● **What is needed**
From the first line to the last, reproduce the records below exactly, omitting any picture.

● **Data for this task**
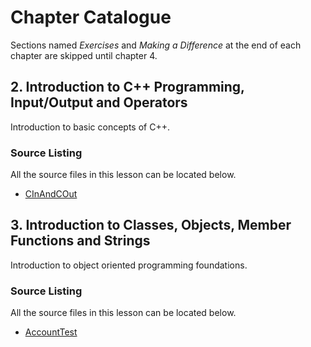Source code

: # Chapter Catalogue
Sections named *Exercises* and *Making a Difference* at the end of each chapter
are skipped until chapter 4.

## 2. Introduction to C++ Programming, Input/Output and Operators
Introduction to basic concepts of C++.

### Source Listing
All the source files in this lesson can be located below.

* [CInAndCOut](2/CInAndCOut.cpp)

## 3. Introduction to Classes, Objects, Member Functions and Strings
Introduction to object oriented programming foundations.

### Source Listing
All the source files in this lesson can be located below.

* [AccountTest](3/AccountTest.cpp)
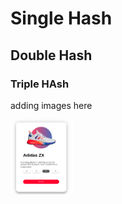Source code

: # Single Hash

## Double Hash

### Triple HAsh

adding images here

<img src="./ready-pic.png" width="100">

● **Output of the exercise**
Source code

: # Chapter Catalogue
Sections named *Exercises* and *Making a Difference* at the end of each chapter
are skipped until chapter 4.

## 2. Introduction to C++ Programming, Input/Output and Operators
Introduction to basic concepts of C++.

### Source Listing
All the source files in this lesson can be located below.

* [CInAndCOut](2/CInAndCOut.cpp)

## 3. Introduction to Classes, Objects, Member Functions and Strings
Introduction to object oriented programming foundations.

### Source Listing
All the source files in this lesson can be located below.

* [AccountTest](3/AccountTest.cpp)
Source code

: # Single Hash

## Double Hash

### Triple HAsh

adding images here

<img src="./ready-pic.png" width="100">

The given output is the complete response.